◆ Directions: Would you copy the records exactly, leaving the pictures out?
+++ Supplied records
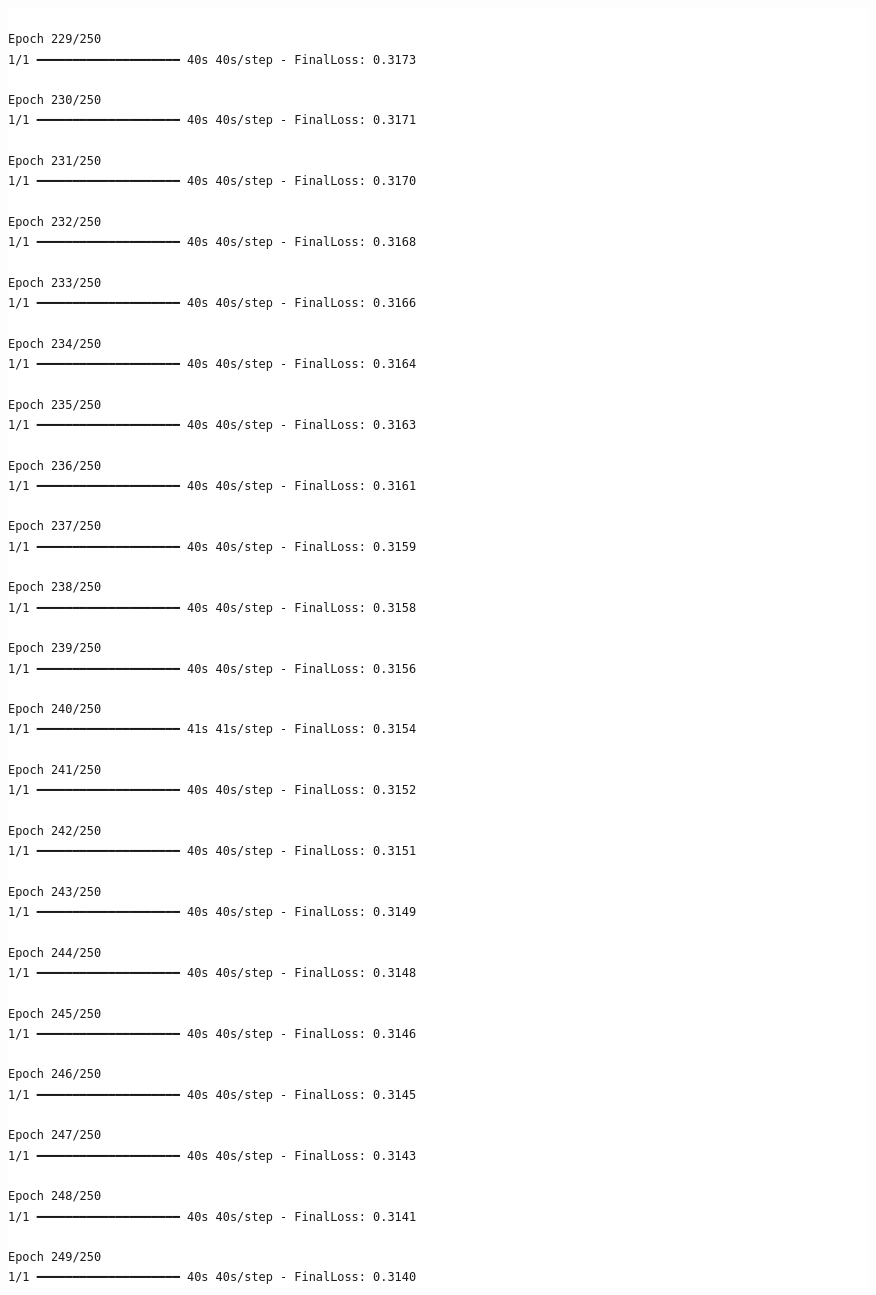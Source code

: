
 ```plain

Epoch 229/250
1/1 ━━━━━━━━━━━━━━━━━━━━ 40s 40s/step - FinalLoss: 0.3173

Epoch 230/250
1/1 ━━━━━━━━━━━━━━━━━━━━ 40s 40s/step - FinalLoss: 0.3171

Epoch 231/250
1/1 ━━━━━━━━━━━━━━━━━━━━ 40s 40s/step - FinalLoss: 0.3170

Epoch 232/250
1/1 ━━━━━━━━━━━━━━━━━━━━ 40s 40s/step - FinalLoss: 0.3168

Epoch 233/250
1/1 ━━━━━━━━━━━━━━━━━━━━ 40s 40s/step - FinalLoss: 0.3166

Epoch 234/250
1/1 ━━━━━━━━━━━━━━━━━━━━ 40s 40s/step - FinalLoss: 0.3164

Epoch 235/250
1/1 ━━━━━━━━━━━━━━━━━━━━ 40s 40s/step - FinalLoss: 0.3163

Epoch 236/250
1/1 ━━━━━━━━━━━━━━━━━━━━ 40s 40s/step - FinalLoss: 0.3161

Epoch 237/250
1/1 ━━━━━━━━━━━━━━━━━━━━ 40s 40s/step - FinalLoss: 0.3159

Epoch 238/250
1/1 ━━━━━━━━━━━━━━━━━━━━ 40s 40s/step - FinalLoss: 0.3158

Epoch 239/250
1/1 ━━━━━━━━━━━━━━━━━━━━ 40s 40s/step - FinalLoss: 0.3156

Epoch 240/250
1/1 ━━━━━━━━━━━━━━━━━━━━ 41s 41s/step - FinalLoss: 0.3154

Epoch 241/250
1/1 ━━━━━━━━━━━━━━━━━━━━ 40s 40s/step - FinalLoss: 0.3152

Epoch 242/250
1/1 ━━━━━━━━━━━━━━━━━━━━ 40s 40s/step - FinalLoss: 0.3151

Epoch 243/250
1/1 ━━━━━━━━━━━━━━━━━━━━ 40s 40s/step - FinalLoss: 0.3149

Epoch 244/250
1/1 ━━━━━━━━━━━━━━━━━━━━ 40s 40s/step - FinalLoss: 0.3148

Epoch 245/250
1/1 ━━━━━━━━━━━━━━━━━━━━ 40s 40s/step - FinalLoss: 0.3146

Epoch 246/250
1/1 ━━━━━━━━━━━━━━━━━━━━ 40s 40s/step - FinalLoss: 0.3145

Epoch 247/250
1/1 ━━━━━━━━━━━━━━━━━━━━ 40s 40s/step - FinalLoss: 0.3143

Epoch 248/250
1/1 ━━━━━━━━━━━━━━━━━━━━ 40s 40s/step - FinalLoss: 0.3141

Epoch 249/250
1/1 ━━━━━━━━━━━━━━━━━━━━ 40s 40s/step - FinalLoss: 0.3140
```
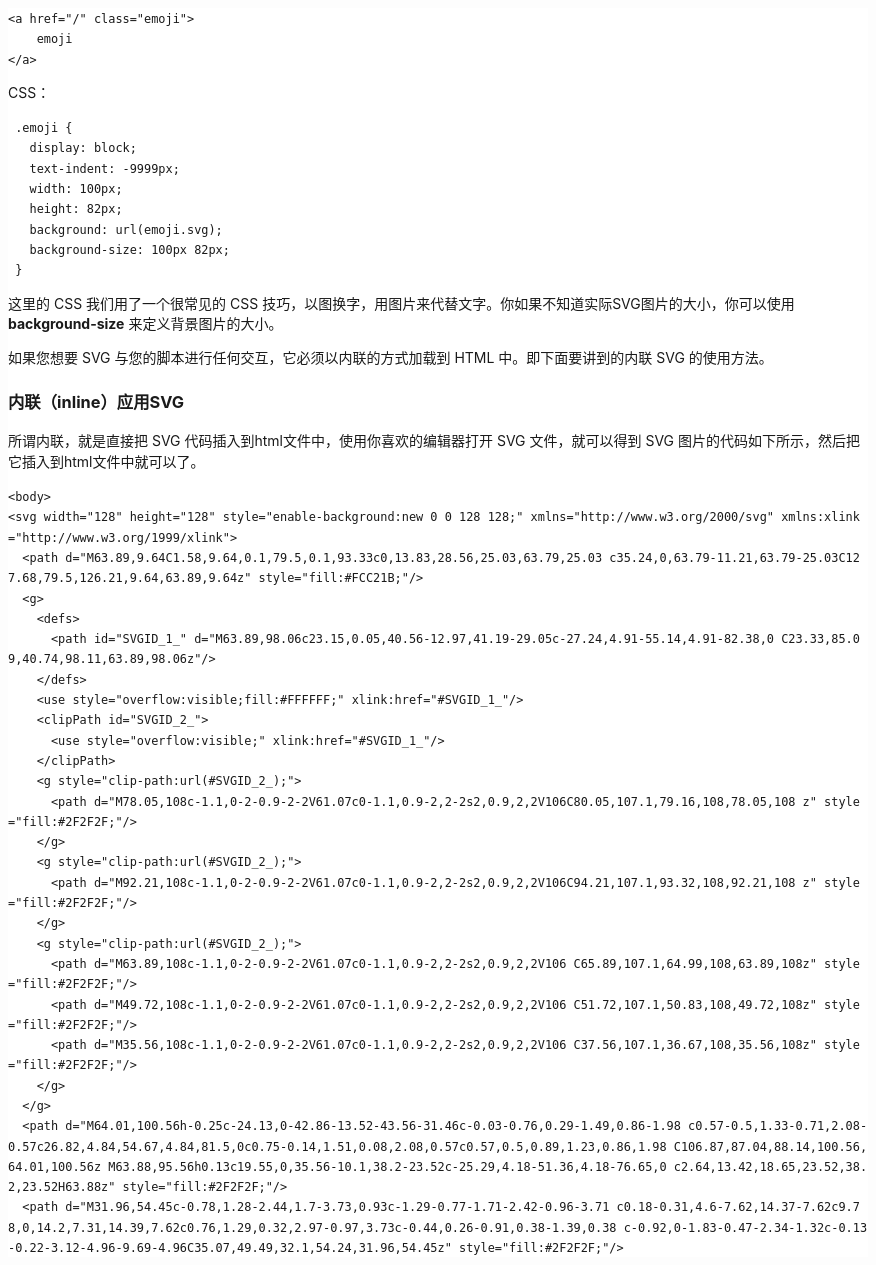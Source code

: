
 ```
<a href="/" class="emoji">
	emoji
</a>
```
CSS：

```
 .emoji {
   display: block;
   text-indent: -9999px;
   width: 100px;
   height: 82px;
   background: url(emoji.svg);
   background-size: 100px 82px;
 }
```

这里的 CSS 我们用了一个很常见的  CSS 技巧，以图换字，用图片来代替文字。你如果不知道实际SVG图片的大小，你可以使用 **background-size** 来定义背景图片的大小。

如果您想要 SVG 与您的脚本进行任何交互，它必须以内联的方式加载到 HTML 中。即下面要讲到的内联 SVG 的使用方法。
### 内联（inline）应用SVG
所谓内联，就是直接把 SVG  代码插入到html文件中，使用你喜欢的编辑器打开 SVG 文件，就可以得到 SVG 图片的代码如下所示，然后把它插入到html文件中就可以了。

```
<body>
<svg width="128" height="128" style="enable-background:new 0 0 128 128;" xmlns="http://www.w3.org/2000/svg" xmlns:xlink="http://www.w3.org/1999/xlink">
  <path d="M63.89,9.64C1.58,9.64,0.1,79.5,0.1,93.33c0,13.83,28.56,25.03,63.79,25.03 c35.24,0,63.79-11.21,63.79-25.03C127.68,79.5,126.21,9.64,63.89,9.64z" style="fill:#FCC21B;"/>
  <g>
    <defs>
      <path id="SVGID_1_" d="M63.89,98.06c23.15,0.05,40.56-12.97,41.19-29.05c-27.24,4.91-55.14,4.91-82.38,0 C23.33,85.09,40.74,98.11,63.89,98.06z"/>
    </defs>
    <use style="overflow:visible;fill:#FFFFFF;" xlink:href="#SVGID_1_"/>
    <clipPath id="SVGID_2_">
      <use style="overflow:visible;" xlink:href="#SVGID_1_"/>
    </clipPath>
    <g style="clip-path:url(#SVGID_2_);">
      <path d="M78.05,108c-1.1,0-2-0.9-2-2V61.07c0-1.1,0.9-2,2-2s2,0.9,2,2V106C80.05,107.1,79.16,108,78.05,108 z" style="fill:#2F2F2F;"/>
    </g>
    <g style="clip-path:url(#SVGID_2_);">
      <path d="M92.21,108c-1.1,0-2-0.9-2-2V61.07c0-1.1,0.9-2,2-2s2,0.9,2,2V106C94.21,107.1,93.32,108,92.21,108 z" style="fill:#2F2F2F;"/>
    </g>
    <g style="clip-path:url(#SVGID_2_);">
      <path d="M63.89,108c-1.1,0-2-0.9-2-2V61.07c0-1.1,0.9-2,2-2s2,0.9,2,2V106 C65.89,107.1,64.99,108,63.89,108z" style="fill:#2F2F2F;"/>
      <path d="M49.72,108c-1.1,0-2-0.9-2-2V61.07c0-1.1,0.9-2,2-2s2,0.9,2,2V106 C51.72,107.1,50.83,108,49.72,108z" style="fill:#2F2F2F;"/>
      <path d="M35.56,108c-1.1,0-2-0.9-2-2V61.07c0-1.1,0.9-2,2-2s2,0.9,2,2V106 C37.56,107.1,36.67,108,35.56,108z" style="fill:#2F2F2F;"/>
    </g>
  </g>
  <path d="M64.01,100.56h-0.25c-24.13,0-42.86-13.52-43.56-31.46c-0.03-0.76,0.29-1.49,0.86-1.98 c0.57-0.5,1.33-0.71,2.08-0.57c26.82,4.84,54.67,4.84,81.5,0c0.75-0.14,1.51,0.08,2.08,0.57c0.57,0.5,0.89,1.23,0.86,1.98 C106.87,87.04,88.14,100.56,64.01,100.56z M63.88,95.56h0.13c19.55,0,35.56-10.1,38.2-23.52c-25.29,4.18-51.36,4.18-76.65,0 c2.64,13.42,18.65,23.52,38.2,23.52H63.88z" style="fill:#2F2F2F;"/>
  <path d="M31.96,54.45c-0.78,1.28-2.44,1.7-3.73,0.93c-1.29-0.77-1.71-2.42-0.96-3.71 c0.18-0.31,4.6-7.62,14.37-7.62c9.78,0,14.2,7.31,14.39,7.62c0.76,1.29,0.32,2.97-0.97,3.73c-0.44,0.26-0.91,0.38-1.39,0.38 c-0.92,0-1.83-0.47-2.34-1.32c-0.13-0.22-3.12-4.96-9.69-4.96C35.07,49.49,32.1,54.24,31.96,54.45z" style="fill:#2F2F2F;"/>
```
++++++
◆ Answer to the exercise:
Source code

:
 ```plain

Epoch 229/250
1/1 ━━━━━━━━━━━━━━━━━━━━ 40s 40s/step - FinalLoss: 0.3173

Epoch 230/250
1/1 ━━━━━━━━━━━━━━━━━━━━ 40s 40s/step - FinalLoss: 0.3171

Epoch 231/250
1/1 ━━━━━━━━━━━━━━━━━━━━ 40s 40s/step - FinalLoss: 0.3170

Epoch 232/250
1/1 ━━━━━━━━━━━━━━━━━━━━ 40s 40s/step - FinalLoss: 0.3168

Epoch 233/250
1/1 ━━━━━━━━━━━━━━━━━━━━ 40s 40s/step - FinalLoss: 0.3166

Epoch 234/250
1/1 ━━━━━━━━━━━━━━━━━━━━ 40s 40s/step - FinalLoss: 0.3164

Epoch 235/250
1/1 ━━━━━━━━━━━━━━━━━━━━ 40s 40s/step - FinalLoss: 0.3163

Epoch 236/250
1/1 ━━━━━━━━━━━━━━━━━━━━ 40s 40s/step - FinalLoss: 0.3161

Epoch 237/250
1/1 ━━━━━━━━━━━━━━━━━━━━ 40s 40s/step - FinalLoss: 0.3159

Epoch 238/250
1/1 ━━━━━━━━━━━━━━━━━━━━ 40s 40s/step - FinalLoss: 0.3158

Epoch 239/250
1/1 ━━━━━━━━━━━━━━━━━━━━ 40s 40s/step - FinalLoss: 0.3156

Epoch 240/250
1/1 ━━━━━━━━━━━━━━━━━━━━ 41s 41s/step - FinalLoss: 0.3154

Epoch 241/250
1/1 ━━━━━━━━━━━━━━━━━━━━ 40s 40s/step - FinalLoss: 0.3152

Epoch 242/250
1/1 ━━━━━━━━━━━━━━━━━━━━ 40s 40s/step - FinalLoss: 0.3151

Epoch 243/250
1/1 ━━━━━━━━━━━━━━━━━━━━ 40s 40s/step - FinalLoss: 0.3149

Epoch 244/250
1/1 ━━━━━━━━━━━━━━━━━━━━ 40s 40s/step - FinalLoss: 0.3148

Epoch 245/250
1/1 ━━━━━━━━━━━━━━━━━━━━ 40s 40s/step - FinalLoss: 0.3146

Epoch 246/250
1/1 ━━━━━━━━━━━━━━━━━━━━ 40s 40s/step - FinalLoss: 0.3145

Epoch 247/250
1/1 ━━━━━━━━━━━━━━━━━━━━ 40s 40s/step - FinalLoss: 0.3143

Epoch 248/250
1/1 ━━━━━━━━━━━━━━━━━━━━ 40s 40s/step - FinalLoss: 0.3141

Epoch 249/250
1/1 ━━━━━━━━━━━━━━━━━━━━ 40s 40s/step - FinalLoss: 0.3140
```
Source code

:
 ```
<a href="/" class="emoji">
	emoji
</a>
```
CSS：

```
 .emoji {
   display: block;
   text-indent: -9999px;
   width: 100px;
   height: 82px;
   background: url(emoji.svg);
   background-size: 100px 82px;
 }
```

这里的 CSS 我们用了一个很常见的  CSS 技巧，以图换字，用图片来代替文字。你如果不知道实际SVG图片的大小，你可以使用 **background-size** 来定义背景图片的大小。

如果您想要 SVG 与您的脚本进行任何交互，它必须以内联的方式加载到 HTML 中。即下面要讲到的内联 SVG 的使用方法。
### 内联（inline）应用SVG
所谓内联，就是直接把 SVG  代码插入到html文件中，使用你喜欢的编辑器打开 SVG 文件，就可以得到 SVG 图片的代码如下所示，然后把它插入到html文件中就可以了。

```
<body>
<svg width="128" height="128" style="enable-background:new 0 0 128 128;" xmlns="http://www.w3.org/2000/svg" xmlns:xlink="http://www.w3.org/1999/xlink">
  <path d="M63.89,9.64C1.58,9.64,0.1,79.5,0.1,93.33c0,13.83,28.56,25.03,63.79,25.03 c35.24,0,63.79-11.21,63.79-25.03C127.68,79.5,126.21,9.64,63.89,9.64z" style="fill:#FCC21B;"/>
  <g>
    <defs>
      <path id="SVGID_1_" d="M63.89,98.06c23.15,0.05,40.56-12.97,41.19-29.05c-27.24,4.91-55.14,4.91-82.38,0 C23.33,85.09,40.74,98.11,63.89,98.06z"/>
    </defs>
    <use style="overflow:visible;fill:#FFFFFF;" xlink:href="#SVGID_1_"/>
    <clipPath id="SVGID_2_">
      <use style="overflow:visible;" xlink:href="#SVGID_1_"/>
    </clipPath>
    <g style="clip-path:url(#SVGID_2_);">
      <path d="M78.05,108c-1.1,0-2-0.9-2-2V61.07c0-1.1,0.9-2,2-2s2,0.9,2,2V106C80.05,107.1,79.16,108,78.05,108 z" style="fill:#2F2F2F;"/>
    </g>
    <g style="clip-path:url(#SVGID_2_);">
      <path d="M92.21,108c-1.1,0-2-0.9-2-2V61.07c0-1.1,0.9-2,2-2s2,0.9,2,2V106C94.21,107.1,93.32,108,92.21,108 z" style="fill:#2F2F2F;"/>
    </g>
    <g style="clip-path:url(#SVGID_2_);">
      <path d="M63.89,108c-1.1,0-2-0.9-2-2V61.07c0-1.1,0.9-2,2-2s2,0.9,2,2V106 C65.89,107.1,64.99,108,63.89,108z" style="fill:#2F2F2F;"/>
      <path d="M49.72,108c-1.1,0-2-0.9-2-2V61.07c0-1.1,0.9-2,2-2s2,0.9,2,2V106 C51.72,107.1,50.83,108,49.72,108z" style="fill:#2F2F2F;"/>
      <path d="M35.56,108c-1.1,0-2-0.9-2-2V61.07c0-1.1,0.9-2,2-2s2,0.9,2,2V106 C37.56,107.1,36.67,108,35.56,108z" style="fill:#2F2F2F;"/>
    </g>
  </g>
  <path d="M64.01,100.56h-0.25c-24.13,0-42.86-13.52-43.56-31.46c-0.03-0.76,0.29-1.49,0.86-1.98 c0.57-0.5,1.33-0.71,2.08-0.57c26.82,4.84,54.67,4.84,81.5,0c0.75-0.14,1.51,0.08,2.08,0.57c0.57,0.5,0.89,1.23,0.86,1.98 C106.87,87.04,88.14,100.56,64.01,100.56z M63.88,95.56h0.13c19.55,0,35.56-10.1,38.2-23.52c-25.29,4.18-51.36,4.18-76.65,0 c2.64,13.42,18.65,23.52,38.2,23.52H63.88z" style="fill:#2F2F2F;"/>
  <path d="M31.96,54.45c-0.78,1.28-2.44,1.7-3.73,0.93c-1.29-0.77-1.71-2.42-0.96-3.71 c0.18-0.31,4.6-7.62,14.37-7.62c9.78,0,14.2,7.31,14.39,7.62c0.76,1.29,0.32,2.97-0.97,3.73c-0.44,0.26-0.91,0.38-1.39,0.38 c-0.92,0-1.83-0.47-2.34-1.32c-0.13-0.22-3.12-4.96-9.69-4.96C35.07,49.49,32.1,54.24,31.96,54.45z" style="fill:#2F2F2F;"/>
```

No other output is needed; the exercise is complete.